> WHAT YOU ARE ASKED TO DO: Reproduce the data exactly.

===== RECORDS FOR THE TASK =====

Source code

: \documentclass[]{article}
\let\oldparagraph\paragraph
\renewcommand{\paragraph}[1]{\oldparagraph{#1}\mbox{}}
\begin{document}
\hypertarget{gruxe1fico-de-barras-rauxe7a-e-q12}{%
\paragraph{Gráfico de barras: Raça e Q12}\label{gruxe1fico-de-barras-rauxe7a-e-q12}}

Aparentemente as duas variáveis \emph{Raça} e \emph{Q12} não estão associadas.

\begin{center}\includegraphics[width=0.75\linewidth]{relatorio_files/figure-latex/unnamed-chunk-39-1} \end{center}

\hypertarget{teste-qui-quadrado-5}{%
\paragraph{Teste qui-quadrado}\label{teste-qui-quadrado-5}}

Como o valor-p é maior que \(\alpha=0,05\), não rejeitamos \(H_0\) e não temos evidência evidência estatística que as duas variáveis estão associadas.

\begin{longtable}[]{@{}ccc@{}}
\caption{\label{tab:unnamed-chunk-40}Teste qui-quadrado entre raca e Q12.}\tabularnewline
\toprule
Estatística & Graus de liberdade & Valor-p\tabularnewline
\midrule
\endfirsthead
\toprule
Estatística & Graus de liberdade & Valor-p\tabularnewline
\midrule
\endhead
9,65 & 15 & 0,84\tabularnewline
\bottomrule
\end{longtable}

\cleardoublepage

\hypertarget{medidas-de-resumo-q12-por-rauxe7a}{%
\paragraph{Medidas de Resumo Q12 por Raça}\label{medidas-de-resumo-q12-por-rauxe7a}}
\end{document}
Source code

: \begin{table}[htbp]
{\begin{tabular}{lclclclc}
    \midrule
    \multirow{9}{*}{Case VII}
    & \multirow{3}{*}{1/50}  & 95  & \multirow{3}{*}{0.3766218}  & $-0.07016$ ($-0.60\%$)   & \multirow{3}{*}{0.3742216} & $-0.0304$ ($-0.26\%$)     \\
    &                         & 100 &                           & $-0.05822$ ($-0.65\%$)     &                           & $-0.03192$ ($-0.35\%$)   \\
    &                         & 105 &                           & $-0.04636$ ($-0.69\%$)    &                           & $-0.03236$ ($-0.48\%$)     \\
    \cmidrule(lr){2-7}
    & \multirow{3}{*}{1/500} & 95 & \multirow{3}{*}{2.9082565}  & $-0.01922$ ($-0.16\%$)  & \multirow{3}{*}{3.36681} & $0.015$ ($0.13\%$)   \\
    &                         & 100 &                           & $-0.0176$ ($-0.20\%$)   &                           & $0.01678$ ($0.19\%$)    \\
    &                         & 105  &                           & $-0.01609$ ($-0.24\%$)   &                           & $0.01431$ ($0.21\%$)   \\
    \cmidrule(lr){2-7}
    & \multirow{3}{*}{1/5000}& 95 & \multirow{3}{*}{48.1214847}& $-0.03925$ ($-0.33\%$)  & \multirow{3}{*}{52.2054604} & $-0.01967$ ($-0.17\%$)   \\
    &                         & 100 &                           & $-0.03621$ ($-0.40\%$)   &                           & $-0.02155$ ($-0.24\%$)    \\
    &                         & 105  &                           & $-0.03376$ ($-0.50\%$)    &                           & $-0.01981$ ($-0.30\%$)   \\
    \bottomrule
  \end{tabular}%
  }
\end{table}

=====

> PROBLEM SOLUTION:
Source code

: \documentclass[]{article}
\let\oldparagraph\paragraph
\renewcommand{\paragraph}[1]{\oldparagraph{#1}\mbox{}}
\begin{document}
\hypertarget{gruxe1fico-de-barras-rauxe7a-e-q12}{%
\paragraph{Gráfico de barras: Raça e Q12}\label{gruxe1fico-de-barras-rauxe7a-e-q12}}

Aparentemente as duas variáveis \emph{Raça} e \emph{Q12} não estão associadas.

\begin{center}\includegraphics[width=0.75\linewidth]{relatorio_files/figure-latex/unnamed-chunk-39-1} \end{center}

\hypertarget{teste-qui-quadrado-5}{%
\paragraph{Teste qui-quadrado}\label{teste-qui-quadrado-5}}

Como o valor-p é maior que \(\alpha=0,05\), não rejeitamos \(H_0\) e não temos evidência evidência estatística que as duas variáveis estão associadas.

\begin{longtable}[]{@{}ccc@{}}
\caption{\label{tab:unnamed-chunk-40}Teste qui-quadrado entre raca e Q12.}\tabularnewline
\toprule
Estatística & Graus de liberdade & Valor-p\tabularnewline
\midrule
\endfirsthead
\toprule
Estatística & Graus de liberdade & Valor-p\tabularnewline
\midrule
\endhead
9,65 & 15 & 0,84\tabularnewline
\bottomrule
\end{longtable}

\cleardoublepage

\hypertarget{medidas-de-resumo-q12-por-rauxe7a}{%
\paragraph{Medidas de Resumo Q12 por Raça}\label{medidas-de-resumo-q12-por-rauxe7a}}
\end{document}
Source code

: \begin{table}[htbp]
{\begin{tabular}{lclclclc}
    \midrule
    \multirow{9}{*}{Case VII}
    & \multirow{3}{*}{1/50}  & 95  & \multirow{3}{*}{0.3766218}  & $-0.07016$ ($-0.60\%$)   & \multirow{3}{*}{0.3742216} & $-0.0304$ ($-0.26\%$)     \\
    &                         & 100 &                           & $-0.05822$ ($-0.65\%$)     &                           & $-0.03192$ ($-0.35\%$)   \\
    &                         & 105 &                           & $-0.04636$ ($-0.69\%$)    &                           & $-0.03236$ ($-0.48\%$)     \\
    \cmidrule(lr){2-7}
    & \multirow{3}{*}{1/500} & 95 & \multirow{3}{*}{2.9082565}  & $-0.01922$ ($-0.16\%$)  & \multirow{3}{*}{3.36681} & $0.015$ ($0.13\%$)   \\
    &                         & 100 &                           & $-0.0176$ ($-0.20\%$)   &                           & $0.01678$ ($0.19\%$)    \\
    &                         & 105  &                           & $-0.01609$ ($-0.24\%$)   &                           & $0.01431$ ($0.21\%$)   \\
    \cmidrule(lr){2-7}
    & \multirow{3}{*}{1/5000}& 95 & \multirow{3}{*}{48.1214847}& $-0.03925$ ($-0.33\%$)  & \multirow{3}{*}{52.2054604} & $-0.01967$ ($-0.17\%$)   \\
    &                         & 100 &                           & $-0.03621$ ($-0.40\%$)   &                           & $-0.02155$ ($-0.24\%$)    \\
    &                         & 105  &                           & $-0.03376$ ($-0.50\%$)    &                           & $-0.01981$ ($-0.30\%$)   \\
    \bottomrule
  \end{tabular}%
  }
\end{table}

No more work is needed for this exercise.